Set the integrand(x, fx) where x and fx are batched tensors

src/integrators.py

@@ -1,7 +1,7 @@
-from typing import Callable, Union, List, Tuple, Dict
+from typing import Callable
 import torch
 from utils import RAvg
-from maps import Map, Linear, CompositeMap
+from maps import Linear
 from base import Uniform
 import gvar
 import numpy as np
@@ -27,7 +27,9 @@ def __init__(
         self.dtype = dtype
         if maps:
             if not self.dtype == maps.dtype:
-                raise ValueError("Float type of maps should be same as integrator.")

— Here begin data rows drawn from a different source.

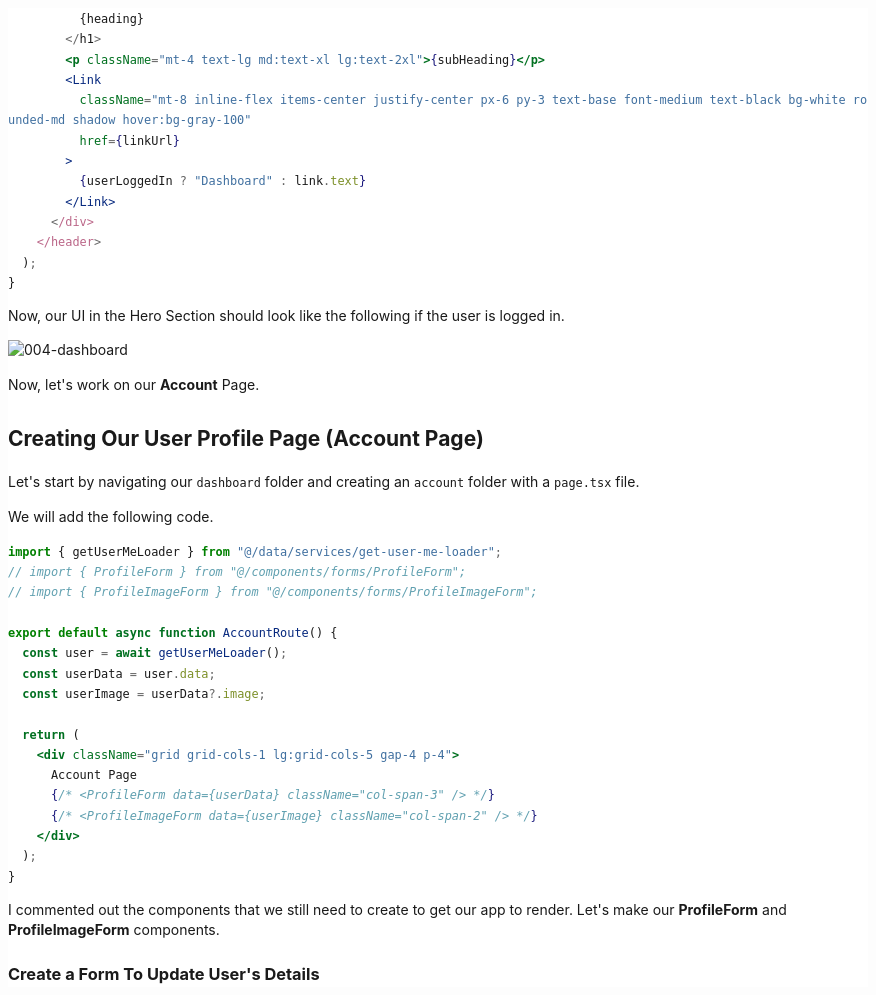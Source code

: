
 ```jsx
          {heading}
        </h1>
        <p className="mt-4 text-lg md:text-xl lg:text-2xl">{subHeading}</p>
        <Link
          className="mt-8 inline-flex items-center justify-center px-6 py-3 text-base font-medium text-black bg-white rounded-md shadow hover:bg-gray-100"
          href={linkUrl}
        >
          {userLoggedIn ? "Dashboard" : link.text}
        </Link>
      </div>
    </header>
  );
}
```

Now, our UI in the Hero Section should look like the following if the user is logged in.

![004-dashboard](./images/004-dashboard.png)

Now, let's work on our **Account** Page.

## Creating Our User Profile Page (Account Page)

Let's start by navigating our `dashboard` folder and creating an `account` folder with a `page.tsx` file.

We will add the following code.

```jsx
import { getUserMeLoader } from "@/data/services/get-user-me-loader";
// import { ProfileForm } from "@/components/forms/ProfileForm";
// import { ProfileImageForm } from "@/components/forms/ProfileImageForm";

export default async function AccountRoute() {
  const user = await getUserMeLoader();
  const userData = user.data;
  const userImage = userData?.image;

  return (
    <div className="grid grid-cols-1 lg:grid-cols-5 gap-4 p-4">
      Account Page
      {/* <ProfileForm data={userData} className="col-span-3" /> */}
      {/* <ProfileImageForm data={userImage} className="col-span-2" /> */}
    </div>
  );
}
```

I commented out the components that we still need to create to get our app to render. Let's make our **ProfileForm** and **ProfileImageForm** components.

### Create a Form To Update User's Details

+                raise ValueError(
+                    "Data type of the variables of integrator should be same as maps."
+                )
             self.bounds = maps.bounds
         else:
             if not isinstance(bounds, (list, np.ndarray)):
@@ -74,50 +76,31 @@ def __init__(
     ):
         super().__init__(maps, bounds, q0, neval, nbatch, device, dtype)
 
-    def __call__(self, f: Callable, **kwargs):
-        x, _ = self.sample(1)
-        f_values = f(x)
-        if isinstance(f_values, (list, tuple)) and isinstance(
-            f_values[0], torch.Tensor
-        ):
-            f_size = len(f_values)
-            type_fval = f_values[0].dtype
-        elif isinstance(f_values, torch.Tensor):
-            f_size = 1
-            type_fval = f_values.dtype
-        else:
-            raise TypeError(
-                "f must return a torch.Tensor or a list/tuple of torch.Tensor."
-            )
+    def __call__(self, f: Callable, f_dim: int = 1, **kwargs):
+        x, _ = self.sample(self.nbatch)
+        fx = torch.empty((self.nbatch, f_dim), dtype=self.dtype, device=self.device)
 
         epoch = self.neval // self.nbatch
-        values = torch.zeros((self.nbatch, f_size), dtype=type_fval, device=self.device)
+        integ_values = torch.zeros(
+            (self.nbatch, f_dim), dtype=self.dtype, device=self.device
+        )
 
-        for iepoch in range(epoch):
+        for _ in range(epoch):
             x, log_detJ = self.sample(self.nbatch)
-            f_values = f(x)
-            batch_results = self._multiply_by_jacobian(f_values, torch.exp(log_detJ))
-
-            values += batch_results / epoch
-
-        results = np.array([RAvg() for _ in range(f_size)])
-        for i in range(f_size):
-            _mean = values[:, i].mean().item()
-            _var = values[:, i].var().item() / self.nbatch
+            f(x, fx)
+            fx.mul_(log_detJ.exp_().unsqueeze_(1))
+            integ_values += fx / epoch
+
+        results = np.array([RAvg() for _ in range(f_dim)])
+        for i in range(f_dim):
+            _mean = integ_values[:, i].mean().item()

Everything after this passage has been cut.